A. I really did find that surprising because Google and Facebook are not necessarily known for being conservative when it comes to new data uses. I think part of it is that they were big companies who’d come under a lot of scrutiny for privacy abuses in the past. So I think they were a little bit more careful and worried about the legal and regulatory risk of releasing such radical technology. I also think that they were worried about the technology. Google’s CEO Eric Schmidt at the time back in 2011 said it was the one technology that Google developed and did not release. It was interesting to me in this recent news cycle about generative AI that Google made the same decision with generative AI. Again, they had developed something like ChatGPT, and they thought, ‘I don’t think the world’s ready for this yet.’
Q. Do you think we are heading towards a hyper-vigilant society?
A. We do live in this world of cameras everywhere, but we do not have facial recognition running on those cameras. And I think that’s a big step to take or to avert. And you’re seeing it right now. This is the debate right now in Europe: should we have real-time facial recognition? What if somebody — a child — gets kidnapped or you have a fugitive on the loose? Should we be able to find that person in real time? And once you set up that infrastructure, it means that it could be used in all kinds of other ways. It’s a big step to take and we could choose not to take that step and preserve some privacy, preserve the ability to have autonomy as you move through the world without being tracked all the time. I do think we can still decide and not have this be a world in which we’re tracked by face all the time, every time we leave our houses. And it’s a decision to make right now.

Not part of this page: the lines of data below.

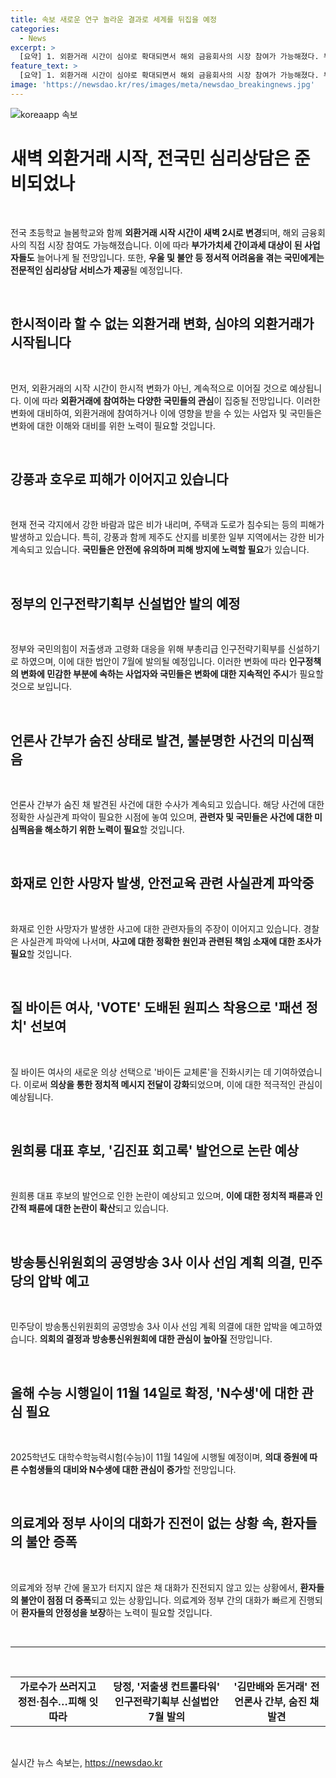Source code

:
 ```yaml
---
title: 속보 새로운 연구 놀라운 결과로 세계를 뒤집을 예정
categories:
  - News
excerpt: >
  [요약] 1. 외환거래 시간이 심야로 확대되면서 해외 금융회사의 시장 참여가 가능해졌다. 부가가치세 간이과세 대상이면서 전국민에게 심리상담 서비스가 제공된다. 2. 강한 바람과 비로 인한 피해가 전국적으로 발생하고 있으며, 강풍과 호우 특보가 경고되고 있다. 3. 저출생·고령화 대응을 위해 부총리급 인구전략기획부를 신설하기로 결정되었으며, 김만배와 돈거래로 연루된 언론사 간부가 숨진 채 발견되었다. 4. 화성시 아리셀 공장 근로자들이 안전교육 부재를 주장하여 경찰이 사실관계 조사에 착수했다. 5. 질 바이든 여사가 VOTE 도배된 원피스를 입고 유세를 하며, 원희룡이 김진표 회고록을 비판했다. 6. 더불어민주당은 공영방송 3사 이사 선임 계획을 압박하고, 올해 수능 시험 일정과 의료계의 대화 협상이 이슈가 되고 있다.
feature_text: >
  [요약] 1. 외환거래 시간이 심야로 확대되면서 해외 금융회사의 시장 참여가 가능해졌다. 부가가치세 간이과세 대상이면서 전국민에게 심리상담 서비스가 제공된다. 2. 강한 바람과 비로 인한 피해가 전국적으로 발생하고 있으며, 강풍과 호우 특보가 경고되고 있다. 3. 저출생·고령화 대응을 위해 부총리급 인구전략기획부를 신설하기로 결정되었으며, 김만배와 돈거래로 연루된 언론사 간부가 숨진 채 발견되었다. 4. 화성시 아리셀 공장 근로자들이 안전교육 부재를 주장하여 경찰이 사실관계 조사에 착수했다. 5. 질 바이든 여사가 VOTE 도배된 원피스를 입고 유세를 하며, 원희룡이 김진표 회고록을 비판했다. 6. 더불어민주당은 공영방송 3사 이사 선임 계획을 압박하고, 올해 수능 시험 일정과 의료계의 대화 협상이 이슈가 되고 있다.
image: 'https://newsdao.kr/res/images/meta/newsdao_breakingnews.jpg'
---
```


<p><img src="https://newsdao.kr/res/images/meta/newsdao_breakingnews.jpg" alt="koreaapp 속보" /></p>

<h1>새벽 외환거래 시작, 전국민 심리상담은 준비되었나</h1>

<p data-ke-size="size16">&nbsp;</p>

<p>전국 초등학교 늘봄학교와 함께 <b>외환거래 시작 시간이 새벽 2시로 변경</b>되며, 해외 금융회사의 직접 시장 참여도 가능해졌습니다. 이에 따라 <b>부가가치세 간이과세 대상이 된 사업자들도</b> 늘어나게 될 전망입니다. 또한, <b>우울 및 불안 등 정서적 어려움을 겪는 국민에게는 전문적인 심리상담 서비스가 제공</b>될 예정입니다.</p>

<p data-ke-size="size16">&nbsp;</p>

<h2>한시적이라 할 수 없는 외환거래 변화, 심야의 외환거래가 시작됩니다</h2>

<p data-ke-size="size16">&nbsp;</p>

<p>먼저, 외환거래의 시작 시간이 한시적 변화가 아닌, 계속적으로 이어질 것으로 예상됩니다. 이에 따라 <b>외환거래에 참여하는 다양한 국민들의 관심</b>이 집중될 전망입니다. 이러한 변화에 대비하여, 외환거래에 참여하거나 이에 영향을 받을 수 있는 사업자 및 국민들은 변화에 대한 이해와 대비를 위한 노력이 필요할 것입니다.</p>

<p data-ke-size="size16">&nbsp;</p>

<h2>강풍과 호우로 피해가 이어지고 있습니다</h2>

<p data-ke-size="size16">&nbsp;</p>

<p>현재 전국 각지에서 강한 바람과 많은 비가 내리며, 주택과 도로가 침수되는 등의 피해가 발생하고 있습니다. 특히, 강풍과 함께 제주도 산지를 비롯한 일부 지역에서는 강한 비가 계속되고 있습니다. <b>국민들은 안전에 유의하며 피해 방지에 노력할 필요</b>가 있습니다.</p>

<p data-ke-size="size16">&nbsp;</p>

<h2>정부의 인구전략기획부 신설법안 발의 예정</h2>

<p data-ke-size="size16">&nbsp;</p>

<p>정부와 국민의힘이 저출생과 고령화 대응을 위해 부총리급 인구전략기획부를 신설하기로 하였으며, 이에 대한 법안이 7월에 발의될 예정입니다. 이러한 변화에 따라 <b>인구정책의 변화에 민감한 부분에 속하는 사업자와 국민들은 변화에 대한 지속적인 주시</b>가 필요할 것으로 보입니다.</p>

<p data-ke-size="size16">&nbsp;</p>

<h2>언론사 간부가 숨진 상태로 발견, 불분명한 사건의 미심쩍음</h2>

<p data-ke-size="size16">&nbsp;</p>

<p>언론사 간부가 숨진 채 발견된 사건에 대한 수사가 계속되고 있습니다. 해당 사건에 대한 정확한 사실관계 파악이 필요한 시점에 놓여 있으며, <b>관련자 및 국민들은 사건에 대한 미심쩍음을 해소하기 위한 노력이 필요</b>할 것입니다.</p>

<p data-ke-size="size16">&nbsp;</p>

<h2>화재로 인한 사망자 발생, 안전교육 관련 사실관계 파악중</h2>

<p data-ke-size="size16">&nbsp;</p>

<p>화재로 인한 사망자가 발생한 사고에 대한 관련자들의 주장이 이어지고 있습니다. 경찰은 사실관계 파악에 나서며, <b>사고에 대한 정확한 원인과 관련된 책임 소재에 대한 조사가 필요</b>할 것입니다.</p>

<p data-ke-size="size16">&nbsp;</p>

<h2>질 바이든 여사, 'VOTE' 도배된 원피스 착용으로 '패션 정치' 선보여</h2>

<p data-ke-size="size16">&nbsp;</p>

<p>질 바이든 여사의 새로운 의상 선택으로 '바이든 교체론'을 진화시키는 데 기여하였습니다. 이로써 <b>의상을 통한 정치적 메시지 전달이 강화</b>되었으며, 이에 대한 적극적인 관심이 예상됩니다.</p>

<p data-ke-size="size16">&nbsp;</p>

<h2>원희룡 대표 후보, '김진표 회고록' 발언으로 논란 예상</h2>

<p data-ke-size="size16">&nbsp;</p>

<p>원희룡 대표 후보의 발언으로 인한 논란이 예상되고 있으며, <b>이에 대한 정치적 패륜과 인간적 패륜에 대한 논란이 확산</b>되고 있습니다.</p>

<p data-ke-size="size16">&nbsp;</p>

<h2>방송통신위원회의 공영방송 3사 이사 선임 계획 의결, 민주당의 압박 예고</h2>

<p data-ke-size="size16">&nbsp;</p>

<p>민주당이 방송통신위원회의 공영방송 3사 이사 선임 계획 의결에 대한 압박을 예고하였습니다. <b>의회의 결정과 방송통신위원회에 대한 관심이 높아질</b> 전망입니다.</p>

<p data-ke-size="size16">&nbsp;</p>

<h2>올해 수능 시행일이 11월 14일로 확정, 'N수생'에 대한 관심 필요</h2>

<p data-ke-size="size16">&nbsp;</p>

<p>2025학년도 대학수학능력시험(수능)이 11월 14일에 시행될 예정이며, <b>의대 증원에 따른 수험생들의 대비와 N수생에 대한 관심이 증가</b>할 전망입니다.</p>

<p data-ke-size="size16">&nbsp;</p>

<h2>의료계와 정부 사이의 대화가 진전이 없는 상황 속, 환자들의 불안 증폭</h2>

<p data-ke-size="size16">&nbsp;</p>

<p>의료계와 정부 간에 물꼬가 터지지 않은 채 대화가 진전되지 않고 있는 상황에서, <b>환자들의 불안이 점점 더 증폭</b>되고 있는 상황입니다. 의료계와 정부 간의 대화가 빠르게 진행되어 <b>환자들의 안정성을 보장</b>하는 노력이 필요할 것입니다.</p>

<p data-ke-size="size16">&nbsp;</p>

<hr>

<p data-ke-size="size16">&nbsp;</p>

<table>
    <tbody>
        <tr>
            <td style="text-align: center; height: 17px;"><b>가로수가 쓰러지고 정전·침수…피해 잇따라</b></td>
            <td style="text-align: center; height: 17px;"><b>당정, '저출생 컨트롤타워' 인구전략기획부 신설법안 7월 발의</b></td>
            <td style="text-align: center; height: 17px;"><b>'김만배와 돈거래' 전 언론사 간부, 숨진 채 발견</b></td>
        </tr>
    </tbody>
</table>

<p data-ke-size="size16">&nbsp;</p>
실시간 뉴스 속보는, <a href="https://newsdao.kr" rel="dofollow">https://newsdao.kr</a>



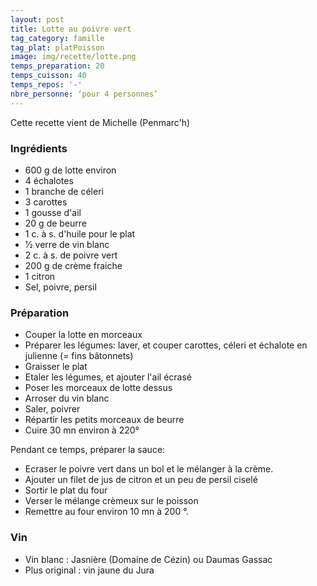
 ```yaml
---
layout: post
title: Lotte au poivre vert
tag_category: famille
tag_plat: platPoisson
image: img/recette/lotte.png
temps_preparation: 20
temps_cuisson: 40
temps_repos: '-'
nbre_personne: ‘pour 4 personnes’
---
```

Cette recette vient de Michelle (Penmarc'h)

### Ingrédients
* 600 g de lotte environ
* 4 échalotes
* 1 branche de céleri
* 3 carottes
* 1 gousse d'ail
* 20 g de beurre
* 1 c. à s. d'huile pour le plat
* 1⁄2 verre de vin blanc
* 2 c. à s. de poivre vert
* 200 g de crème fraiche
* 1 citron
* Sel, poivre, persil


### Préparation
* Couper la lotte en morceaux
* Préparer les légumes: laver, et couper carottes, céleri et échalote en julienne (= fins bâtonnets)
* Graisser le plat
* Etaler les légumes, et ajouter l'ail écrasé
* Poser les morceaux de lotte dessus
* Arroser du vin blanc
* Saler, poivrer
* Répartir les petits morceaux de beurre
* Cuire 30 mn environ à 220°

Pendant ce temps, préparer la sauce:
* Ecraser le poivre vert dans un bol et le mélanger à la crème.
* Ajouter un filet de jus de citron et un peu de persil ciselé
* Sortir le plat du four
* Verser le mélange crèmeux sur le poisson
* Remettre au four environ 10 mn à 200 °.

### Vin
* Vin blanc : Jasnière (Domaine de Cézin) ou Daumas Gassac
* Plus original : vin jaune du Jura
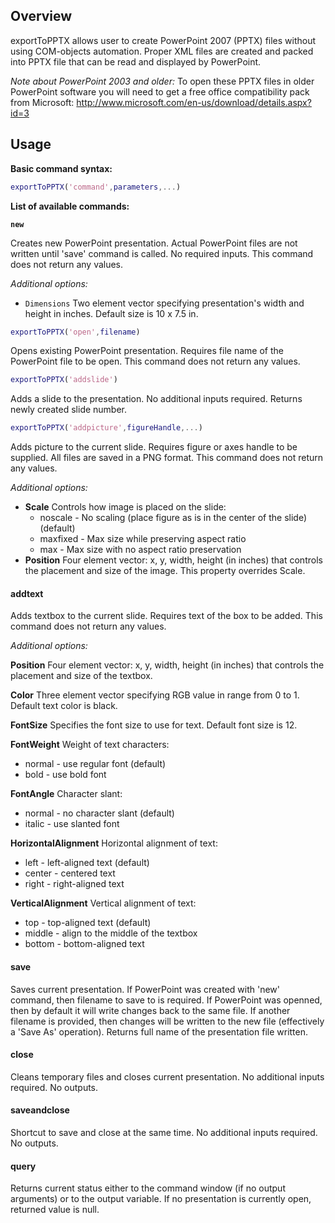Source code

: ## Overview

exportToPPTX allows user to create PowerPoint 2007 (PPTX) files without using COM-objects automation. Proper XML files are created and packed into PPTX file that can be read and displayed by PowerPoint.

*Note about PowerPoint 2003 and older:* To open these PPTX files in older PowerPoint software you will need to get a free office compatibility pack from Microsoft: http://www.microsoft.com/en-us/download/details.aspx?id=3

## Usage

**Basic command syntax:**
```matlab
exportToPPTX('command',parameters,...)
```
    
**List of available commands:**

**`new`** 

Creates new PowerPoint presentation. Actual PowerPoint files are not written until 'save' command is called. No required inputs. This command does not return any values. 

*Additional options:*
* `Dimensions` Two element vector specifying presentation's width and height in inches. Default size is 10 x 7.5 in.

```matlab
exportToPPTX('open',filename)
```
Opens existing PowerPoint presentation. Requires file name of the PowerPoint file to be open. This command does not return any values.

```matlab
exportToPPTX('addslide')
```
Adds a slide to the presentation. No additional inputs required. Returns newly created slide number.

```matlab
exportToPPTX('addpicture',figureHandle,...)
```
Adds picture to the current slide. Requires figure or axes handle to be supplied. All files are saved in a PNG format. This command does not return any values.

*Additional options:*
* **Scale** Controls how image is placed on the slide:
    * noscale - No scaling (place figure as is in the center of the slide) (default)
    * maxfixed - Max size while preserving aspect ratio
    * max - Max size with no aspect ratio preservation
* **Position** Four element vector: x, y, width, height (in inches) that controls the placement and size of the image. This property overrides Scale.

#### addtext
Adds textbox to the current slide. Requires text of the box to be added. This command does not return any values.

*Additional options:*

**Position**
Four element vector: x, y, width, height (in inches) that controls the placement and size of the textbox.

**Color**
Three element vector specifying RGB value in range from 0 to 1. Default text color is black.

**FontSize**
Specifies the font size to use for text. Default font size is 12.

**FontWeight**
Weight of text characters:
* normal - use regular font (default)
* bold - use bold font

**FontAngle**
Character slant:
* normal - no character slant (default)
* italic - use slanted font

**HorizontalAlignment**
Horizontal alignment of text:
* left - left-aligned text (default)
* center - centered text
* right - right-aligned text

**VerticalAlignment**
Vertical alignment of text:
* top - top-aligned text (default)
* middle - align to the middle of the textbox
* bottom - bottom-aligned text
        
#### save
Saves current presentation. If PowerPoint was created with 'new' command, then filename to save to is required. If PowerPoint was openned, then by default it will write changes back to the same file. If another filename is provided, then changes will be written to the new file (effectively a 'Save As' operation). Returns full name of the presentation file written.

#### close
Cleans temporary files and closes current presentation. No additional inputs required. No outputs.

#### saveandclose
Shortcut to save and close at the same time. No additional inputs required. No outputs.

#### query
Returns current status either to the command window (if no output arguments) or to the output variable. If no presentation is currently open, returned value is null.

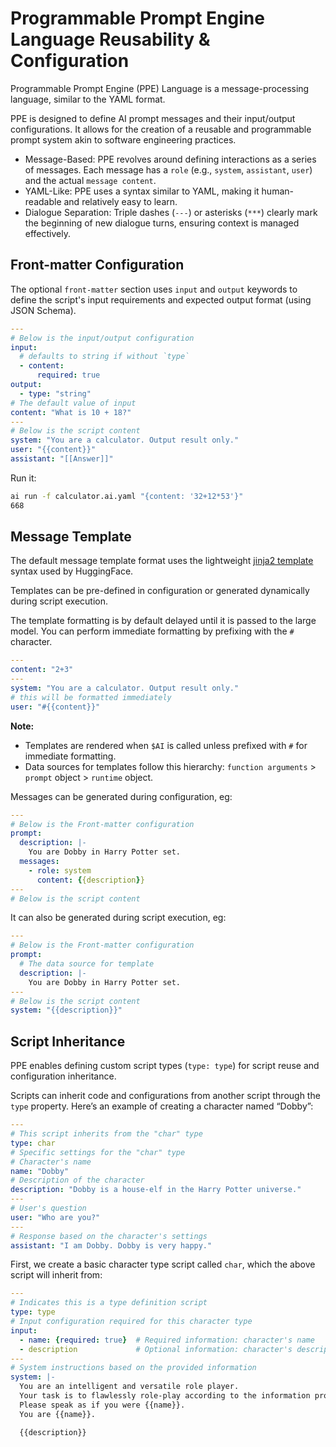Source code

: # Programmable Prompt Engine Language Reusability & Configuration

Programmable Prompt Engine (PPE) Language is a message-processing language, similar to the YAML format.

PPE is designed to define AI prompt messages and their input/output configurations. It allows for the creation of a reusable and programmable prompt system akin to software engineering practices.

* Message-Based: PPE revolves around defining interactions as a series of messages. Each message has a `role` (e.g., `system`, `assistant`, `user`) and the actual `message content`.
* YAML-Like: PPE uses a syntax similar to YAML, making it human-readable and relatively easy to learn.
* Dialogue Separation: Triple dashes (`---`) or asterisks (`***`) clearly mark the beginning of new dialogue turns, ensuring context is managed effectively.

## Front-matter Configuration

The optional `front-matter` section uses `input` and `output` keywords to define the script's input requirements and expected output format (using JSON Schema).

```yaml
---
# Below is the input/output configuration
input:
  # defaults to string if without `type`
  - content:
      required: true
output:
  - type: "string"
# The default value of input
content: "What is 10 + 18?"
---
# Below is the script content
system: "You are a calculator. Output result only."
user: "{{content}}"
assistant: "[[Answer]]"
```

Run it:

```bash
ai run -f calculator.ai.yaml "{content: '32+12*53'}"
668
```

## Message Template

The default message template format uses the lightweight [jinja2 template](https://en.wikipedia.org/wiki/Jinja_(template_engine)) syntax used by HuggingFace.

Templates can be pre-defined in configuration or generated dynamically during script execution.

The template formatting is by default delayed until it is passed to the large model. You can perform immediate formatting by prefixing with the `#` character.

```yaml
---
content: "2+3"
---
system: "You are a calculator. Output result only."
# this will be formatted immediately
user: "#{{content}}"
```

**Note:**

* Templates are rendered when `$AI` is called unless prefixed with `#` for immediate formatting.
* Data sources for templates follow this hierarchy: `function arguments` > `prompt` object > `runtime` object.

Messages can be generated during configuration, eg:

```yaml
---
# Below is the Front-matter configuration
prompt:
  description: |-
    You are Dobby in Harry Potter set.
  messages:
    - role: system
      content: {{description}}
---
# Below is the script content
```

It can also be generated during script execution, eg:

```yaml
---
# Below is the Front-matter configuration
prompt:
  # The data source for template
  description: |-
    You are Dobby in Harry Potter set.
---
# Below is the script content
system: "{{description}}"
```

## Script Inheritance

PPE enables defining custom script types (`type: type`) for script reuse and configuration inheritance.

Scripts can inherit code and configurations from another script through the `type` property. Here’s an example of creating a character named “Dobby”:

```yaml
---
# This script inherits from the "char" type
type: char
# Specific settings for the "char" type
# Character's name
name: "Dobby"
# Description of the character
description: "Dobby is a house-elf in the Harry Potter universe."
---
# User's question
user: "Who are you?"
---
# Response based on the character's settings
assistant: "I am Dobby. Dobby is very happy."
```

First, we create a basic character type script called `char`, which the above script will inherit from:

```yaml
---
# Indicates this is a type definition script
type: type
# Input configuration required for this character type
input:
  - name: {required: true}  # Required information: character's name
  - description             # Optional information: character's description
---
# System instructions based on the provided information
system: |-
  You are an intelligent and versatile role player.
  Your task is to flawlessly role-play according to the information provided below.
  Please speak as if you were {{name}}.
  You are {{name}}.

  {{description}}
```
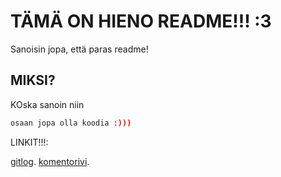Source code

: # TÄMÄ ON HIENO README!!! :3

Sanoisin jopa, että paras readme!

## MIKSI?

KOska sanoin niin

```bash
osaan jopa olla koodia :)))
```

LINKIT!!!:

[gitlog](https://github.com/GlobalYam/ot-harjoitustyo/blob/main/laskarit/viikko1/gitlog.txt).
[komentorivi](https://github.com/GlobalYam/ot-harjoitustyo/blob/main/laskarit/viikko1/komentorivi.txt).
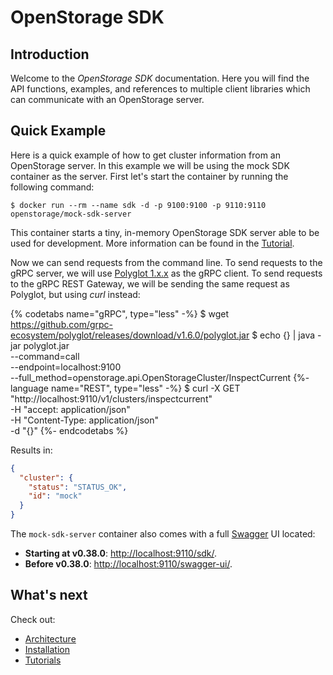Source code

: # OpenStorage SDK


## Introduction
Welcome to the _OpenStorage SDK_ documentation. Here you will find the
API functions, examples, and references to multiple client libraries which can
communicate with an OpenStorage server.

## Quick Example
Here is a quick example of how to get cluster information from an OpenStorage
server. In this example we will be using the mock SDK container as the
server. First let's start the container by running the following command:

```
$ docker run --rm --name sdk -d -p 9100:9100 -p 9110:9110 openstorage/mock-sdk-server
```

This container starts a tiny, in-memory OpenStorage SDK server able to be used
for development. More information can be found in the [Tutorial](tutorial.html).

Now we can send requests from the command line. To send requests to the gRPC
server, we will use [Polyglot 1.x.x](https://github.com/grpc-ecosystem/polyglot/releases)
as the gRPC client. To send requests to the gRPC REST Gateway, we will be
sending the same request as Polyglot, but using _curl_ instead:

{% codetabs name="gRPC", type="less" -%}
$ wget https://github.com/grpc-ecosystem/polyglot/releases/download/v1.6.0/polyglot.jar
$ echo {} | java -jar polyglot.jar \
  --command=call \
  --endpoint=localhost:9100 \
  --full_method=openstorage.api.OpenStorageCluster/InspectCurrent
{%- language name="REST", type="less" -%}
$ curl -X GET "http://localhost:9110/v1/clusters/inspectcurrent" \
     -H "accept: application/json" \
	 -H "Content-Type: application/json" \
	 -d "{}"
{%- endcodetabs %}

Results in:

```json
{
  "cluster": {
    "status": "STATUS_OK",
    "id": "mock"
  }
}
```

The `mock-sdk-server` container also comes with a full [Swagger](https://swagger.io)
UI located:

* **Starting at v0.38.0**: [http://localhost:9110/sdk/](http://localhost:9110/sdk/).
* **Before v0.38.0**: [http://localhost:9110/swagger-ui/](http://localhost:9110/swagger-ui/).

## What's next

Check out:

* [Architecture](arch.html)
* [Installation](installation.html)
* [Tutorials](tutorial.html)


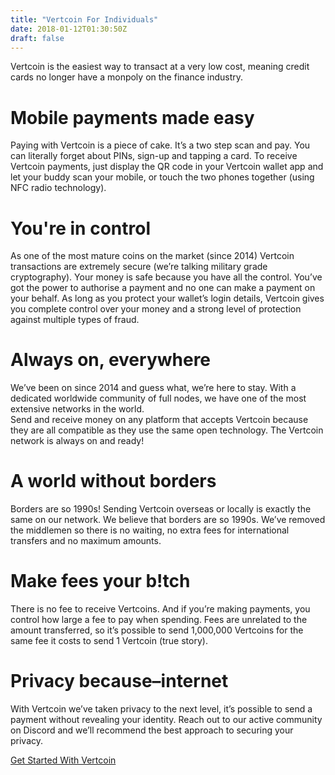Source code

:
 ```yaml
---
title: "Vertcoin For Individuals"
date: 2018-01-12T01:30:50Z
draft: false
---
```


Vertcoin is the easiest way to transact at a very low cost, meaning credit cards no longer have a monpoly on the finance industry.


# Mobile payments made easy


Paying with Vertcoin is a piece of cake. It’s a two step scan and pay. You can literally forget about PINs, sign-up and tapping a card. To receive Vertcoin payments, just display the QR code in your Vertcoin wallet app and let your buddy scan your mobile, or touch the two phones together (using NFC radio technology).



# You're in control


As one of the most mature coins on the market (since 2014) Vertcoin transactions are extremely secure (we’re talking military grade cryptography). Your money is safe because you have all the control. You’ve got the power to authorise a payment and no one can make a payment on your behalf. As long as you protect your wallet’s login details, Vertcoin gives you complete control over your money and a strong level of protection against multiple types of fraud.



# Always on, everywhere


We’ve been on since 2014 and guess what, we’re here to stay. With a dedicated worldwide community of full nodes, we have one of the most extensive networks in the world.  
Send and receive money on any platform that accepts Vertcoin because they are all compatible as they use the same open technology. The Vertcoin network is always on and ready!



# A world without borders


Borders are so 1990s! Sending Vertcoin overseas or locally is exactly the same on our network. We believe that borders are so 1990s. We’ve removed the middlemen so there is no waiting, no extra fees for international transfers and no maximum amounts. 




# Make fees your b!tch


There is no fee to receive Vertcoins. And if you’re making payments, you control how large a fee to pay when spending. Fees are unrelated to the amount transferred, so it’s possible to send 1,000,000 Vertcoins for the same fee it costs to send 1 Vertcoin (true story). 


# Privacy because–internet 


With Vertcoin we’ve taken privacy to the next level, it’s possible to send a payment without revealing your identity. Reach out to our active community on Discord and we’ll recommend the best approach to securing your privacy. 


<a href="/download" class="largeButton">
                  		Get Started With Vertcoin
                  	</a>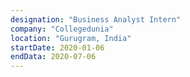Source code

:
 ```yaml
---
designation: "Business Analyst Intern"
company: "Collegedunia"
location: "Gurugram, India"
startDate: 2020-01-06
endData: 2020-07-06
---
```

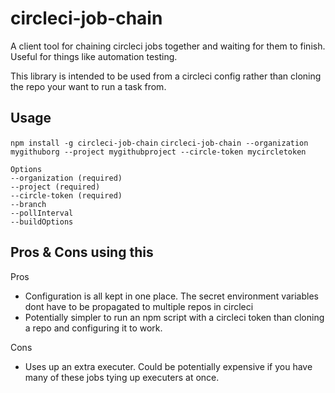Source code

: # circleci-job-chain
A client tool for chaining circleci jobs together and waiting for them to finish. Useful for things like automation testing.

This library is intended to be used from a circleci config rather than cloning the repo your want to run a task from.


## Usage

`npm install -g circleci-job-chain`
```circleci-job-chain --organization mygithuborg --project mygithubproject --circle-token mycircletoken```

```
Options
--organization (required)
--project (required)
--circle-token (required)
--branch
--pollInterval
--buildOptions
```

## Pros & Cons using this

Pros
 * Configuration is all kept in one place. The secret environment variables dont have to be propagated to multiple repos in circleci
 * Potentially simpler to run an npm script with a circleci token than cloning a repo and configuring it to work.

Cons
 * Uses up an extra executer. Could be potentially expensive if you have many of these jobs tying up executers at once.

Q. How do we draw the line between appropriate and inappropriate use of facial recognition?
A. I think one big question right now is retroactive versus proactive. Do you use it to solve a crime that’s already been committed, or are you using this to try to prevent crimes or find people in real time? And that’s a big divide that we’re navigating right now. And it feels like the line that we’ve driven in the United States is it’s okay to use it for security purposes. So, if you’re a police [officer], you can use it to solve crimes. If you’re a business, you can use it to try to identify shoplifters and kick them out. And it’s anything outside of security that tends to make people feel more uncomfortable and worried.
Q. Do you think the public will get used to and tolerate this technology?
A. I think part of what will happen is that we’ll have use cases, and we’ll see how comfortable people are with them. It was quite shocking here when you had Madison Square Garden start stopping lawyers at the door and turning them away because they worked for firms that sued them. I think all of a sudden people realized, wow, facial recognition technology could be used in this very alarming way to punish people for who they work for or what they do. And there was this period of time when people were being recorded all the time on film calls. At the White House there’s all these tapes of Richard Nixon making his plans for Watergate, and it’s all recorded because he was secretly recording all of his conversations. And people were really alarmed by that. They said, I don’t want to fear all the time that everything I say is being recorded, and so we passed laws that made that illegal and made eavesdropping illegal and wiretapping illegal except if police have special court orders to do it. And it’s why all these cameras that we have all around the country, all around the world, are only recording video and not sound because we decided that we didn’t want to live in a world in which everything you say is recorded. And I’m thinking that we’ll go the same way with our faces.